Image/RDKL Skin Care
To that end, one of the key monthly to-do items at RDKL is producing photo shoots to coincide with an Instagram posting schedule—one that blends color scheme, models and product images to align with holidays, special days and events. “Almost all our emphasis on photo shoots relates to our Instagram content,” Elliott says.
A Case Study: Using Instagram Before You Have Packaging
Brooklyn-based Palermo Body launched more than a decade ago, but founder Jessica Morelli also took special “social media measures” when it came to doing a rebrand three years back. The line revolves around natural, age-old rituals inspired by her grandmother (the business is named after the city she was born in), but Morelli said there’s no discounting the power of modern-day marketing.
“I created a personal Instagram account in 2011 and the first photo I posted was of a bar of soap I’d made. I later created a business account in 2013 when it became clear that Instagram was more than just a photo-editing app for your Facebook posts. In those early years, it was all about the filters and instantly sharing what you were doing in the moment. I noticed things changing in 2014 when people who were creating beautiful, cohesive content started to get thousands of followers,” she says.
In 2015, when Morelli began rebranding Palermo to how it looks today, Instagram was, as she describes, “a whole different ball game” and she knew that telling a story—one that revolved around her home base of Brooklyn—on the platform would help in the brand’s success.
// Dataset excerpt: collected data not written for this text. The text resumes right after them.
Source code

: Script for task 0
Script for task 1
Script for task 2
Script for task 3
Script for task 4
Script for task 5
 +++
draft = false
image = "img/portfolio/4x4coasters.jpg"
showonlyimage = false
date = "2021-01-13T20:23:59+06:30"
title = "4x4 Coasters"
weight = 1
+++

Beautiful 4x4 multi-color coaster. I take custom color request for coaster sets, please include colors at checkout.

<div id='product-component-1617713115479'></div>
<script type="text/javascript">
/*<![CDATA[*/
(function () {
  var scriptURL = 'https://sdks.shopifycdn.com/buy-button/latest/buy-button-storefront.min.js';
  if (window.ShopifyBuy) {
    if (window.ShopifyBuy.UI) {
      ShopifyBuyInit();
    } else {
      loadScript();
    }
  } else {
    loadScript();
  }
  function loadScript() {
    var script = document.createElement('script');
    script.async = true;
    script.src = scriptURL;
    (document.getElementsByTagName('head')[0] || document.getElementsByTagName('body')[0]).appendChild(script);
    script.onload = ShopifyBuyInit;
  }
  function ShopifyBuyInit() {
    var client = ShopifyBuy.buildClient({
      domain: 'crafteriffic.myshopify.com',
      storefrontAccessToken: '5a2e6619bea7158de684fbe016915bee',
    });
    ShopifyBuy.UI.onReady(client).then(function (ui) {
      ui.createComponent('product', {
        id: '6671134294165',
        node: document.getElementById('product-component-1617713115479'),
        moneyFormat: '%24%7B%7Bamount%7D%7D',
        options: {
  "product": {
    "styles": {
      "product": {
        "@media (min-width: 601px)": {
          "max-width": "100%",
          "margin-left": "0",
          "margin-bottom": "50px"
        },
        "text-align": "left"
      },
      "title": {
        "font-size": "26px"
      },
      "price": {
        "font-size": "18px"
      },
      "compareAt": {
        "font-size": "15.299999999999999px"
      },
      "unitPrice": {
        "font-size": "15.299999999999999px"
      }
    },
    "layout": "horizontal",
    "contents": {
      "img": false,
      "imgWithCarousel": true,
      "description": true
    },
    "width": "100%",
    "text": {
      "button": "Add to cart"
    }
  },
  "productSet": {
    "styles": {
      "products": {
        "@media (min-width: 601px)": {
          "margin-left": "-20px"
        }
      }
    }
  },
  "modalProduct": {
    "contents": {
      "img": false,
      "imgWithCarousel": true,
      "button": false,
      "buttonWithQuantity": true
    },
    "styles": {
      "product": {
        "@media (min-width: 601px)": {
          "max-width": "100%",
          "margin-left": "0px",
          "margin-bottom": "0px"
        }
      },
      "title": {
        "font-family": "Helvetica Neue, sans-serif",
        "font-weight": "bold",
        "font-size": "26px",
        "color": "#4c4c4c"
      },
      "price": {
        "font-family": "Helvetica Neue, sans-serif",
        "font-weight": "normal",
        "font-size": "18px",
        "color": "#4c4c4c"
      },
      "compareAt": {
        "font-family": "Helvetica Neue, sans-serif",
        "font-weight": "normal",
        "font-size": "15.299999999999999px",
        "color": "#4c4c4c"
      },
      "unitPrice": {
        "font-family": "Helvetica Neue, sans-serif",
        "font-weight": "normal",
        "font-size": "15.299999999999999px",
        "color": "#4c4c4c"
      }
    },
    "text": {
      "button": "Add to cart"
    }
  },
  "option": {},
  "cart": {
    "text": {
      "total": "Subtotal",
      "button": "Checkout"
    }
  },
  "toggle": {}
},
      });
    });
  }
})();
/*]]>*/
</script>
“For months before I relaunched, I didn’t even have products to share since packaging was still in development, so I used the platform to engage the small following I’d built and to create new relationships with fellow entrepreneurs. This was incredibly helpful in getting traction in those early months after the launch and additionally, it felt as though I had this social support group who were excited to see me succeed. Our feed was more about a feel and the brand essence than it was about the products. I still work that into our feed even now because I think it’s so important that our community feels like we’re bringing them into our vision and thought process rather than just trying to ‘sell’ all the time.”
She may not be forcing the sell, but Morelli’s numbers don’t lie. Last year, the number of visitors to her site from Instagram made up 11.6 percent of total referrals and five percent of sales, a jump from the year before. One factor she points to as providing some help: Starting last November, the brand was able to take advantage of the swipe-up feature on Instagram as well as shoppable posts.
How Much Does Millennial Pink Propel a Brand?
One beauty brand that has seen phenomenal success when it comes to shopping, Instagram-style is Herbivore. The Seattle-based, nontoxic line run by husband-and-wife duo Alex Kummerow and Julia Willis credits some of their popularity to one seemingly tiny factor: the color scheme.
“We love pink! We like to think that we were using pink before it was cool. When we first started formulating, we were amazed at how you can get beautiful colored products from natural, effective ingredients. Pink and blue started dominating our line of products and ended up tying into our brand’s presence and aesthetic. Across our branding, focusing on clean lines, soft colors and taking more of a minimal approach really speaks to our concept of providing clean, natural beauty.”